┏━━

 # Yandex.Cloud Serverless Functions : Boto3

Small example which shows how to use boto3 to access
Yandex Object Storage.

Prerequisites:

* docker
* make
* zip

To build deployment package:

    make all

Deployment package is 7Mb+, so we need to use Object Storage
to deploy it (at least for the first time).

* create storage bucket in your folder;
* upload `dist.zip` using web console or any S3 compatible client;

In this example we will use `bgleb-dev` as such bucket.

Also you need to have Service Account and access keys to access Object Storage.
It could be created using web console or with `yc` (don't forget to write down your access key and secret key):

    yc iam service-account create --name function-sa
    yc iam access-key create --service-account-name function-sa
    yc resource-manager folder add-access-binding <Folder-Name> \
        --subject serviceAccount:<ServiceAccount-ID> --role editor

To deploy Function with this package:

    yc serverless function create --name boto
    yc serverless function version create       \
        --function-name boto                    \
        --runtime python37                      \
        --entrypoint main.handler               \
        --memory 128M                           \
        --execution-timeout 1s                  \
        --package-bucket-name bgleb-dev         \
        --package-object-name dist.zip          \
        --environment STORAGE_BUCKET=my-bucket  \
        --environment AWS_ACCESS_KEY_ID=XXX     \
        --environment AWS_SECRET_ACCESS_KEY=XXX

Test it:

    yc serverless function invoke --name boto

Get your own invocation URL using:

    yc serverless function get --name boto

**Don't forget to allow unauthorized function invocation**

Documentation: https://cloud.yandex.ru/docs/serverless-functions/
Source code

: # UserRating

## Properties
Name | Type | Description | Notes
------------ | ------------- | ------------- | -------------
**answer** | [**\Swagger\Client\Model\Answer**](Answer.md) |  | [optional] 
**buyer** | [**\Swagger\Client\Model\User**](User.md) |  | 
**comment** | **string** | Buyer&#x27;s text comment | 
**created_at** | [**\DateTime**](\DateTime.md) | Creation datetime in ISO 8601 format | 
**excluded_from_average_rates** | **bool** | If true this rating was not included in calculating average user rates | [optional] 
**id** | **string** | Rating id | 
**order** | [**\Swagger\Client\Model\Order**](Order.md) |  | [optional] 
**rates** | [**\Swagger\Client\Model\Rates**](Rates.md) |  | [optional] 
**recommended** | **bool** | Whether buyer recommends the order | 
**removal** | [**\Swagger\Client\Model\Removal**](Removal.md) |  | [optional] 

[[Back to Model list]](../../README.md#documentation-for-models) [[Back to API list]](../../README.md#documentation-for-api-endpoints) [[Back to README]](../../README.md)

┗━━
┏━━

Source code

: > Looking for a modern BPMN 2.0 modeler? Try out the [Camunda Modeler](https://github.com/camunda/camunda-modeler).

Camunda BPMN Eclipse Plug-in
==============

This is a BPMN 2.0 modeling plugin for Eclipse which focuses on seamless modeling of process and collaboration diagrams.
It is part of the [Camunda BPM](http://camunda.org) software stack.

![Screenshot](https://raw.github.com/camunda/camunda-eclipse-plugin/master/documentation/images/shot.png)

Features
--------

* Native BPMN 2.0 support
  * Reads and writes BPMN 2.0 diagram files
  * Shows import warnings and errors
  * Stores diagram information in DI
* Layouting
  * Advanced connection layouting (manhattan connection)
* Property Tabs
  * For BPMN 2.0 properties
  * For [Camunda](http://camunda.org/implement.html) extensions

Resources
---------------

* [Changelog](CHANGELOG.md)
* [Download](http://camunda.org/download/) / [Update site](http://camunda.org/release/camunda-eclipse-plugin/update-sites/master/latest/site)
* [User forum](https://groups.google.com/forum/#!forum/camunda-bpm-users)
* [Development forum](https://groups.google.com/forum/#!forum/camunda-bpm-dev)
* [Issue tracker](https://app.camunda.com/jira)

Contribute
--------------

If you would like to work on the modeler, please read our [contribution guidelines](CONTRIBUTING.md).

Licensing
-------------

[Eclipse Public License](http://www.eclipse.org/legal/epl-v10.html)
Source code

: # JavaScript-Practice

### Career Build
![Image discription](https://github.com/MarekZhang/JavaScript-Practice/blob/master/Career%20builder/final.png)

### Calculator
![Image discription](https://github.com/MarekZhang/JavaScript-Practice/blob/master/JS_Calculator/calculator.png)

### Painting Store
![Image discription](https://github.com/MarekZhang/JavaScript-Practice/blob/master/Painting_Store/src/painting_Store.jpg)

┗━━

WHAT YOU NEED TO DO: Taking the entries above, print exactly the lines starting at the line with "# Yandex.Cloud Serverless Functions : Boto3" and ending at the line with "in your folder;", both included.

OUTPUT OF THE EXERCISE:
 # Yandex.Cloud Serverless Functions : Boto3

Small example which shows how to use boto3 to access
Yandex Object Storage.

Prerequisites:

* docker
* make
* zip

To build deployment package:

    make all

Deployment package is 7Mb+, so we need to use Object Storage
to deploy it (at least for the first time).

* create storage bucket in your folder;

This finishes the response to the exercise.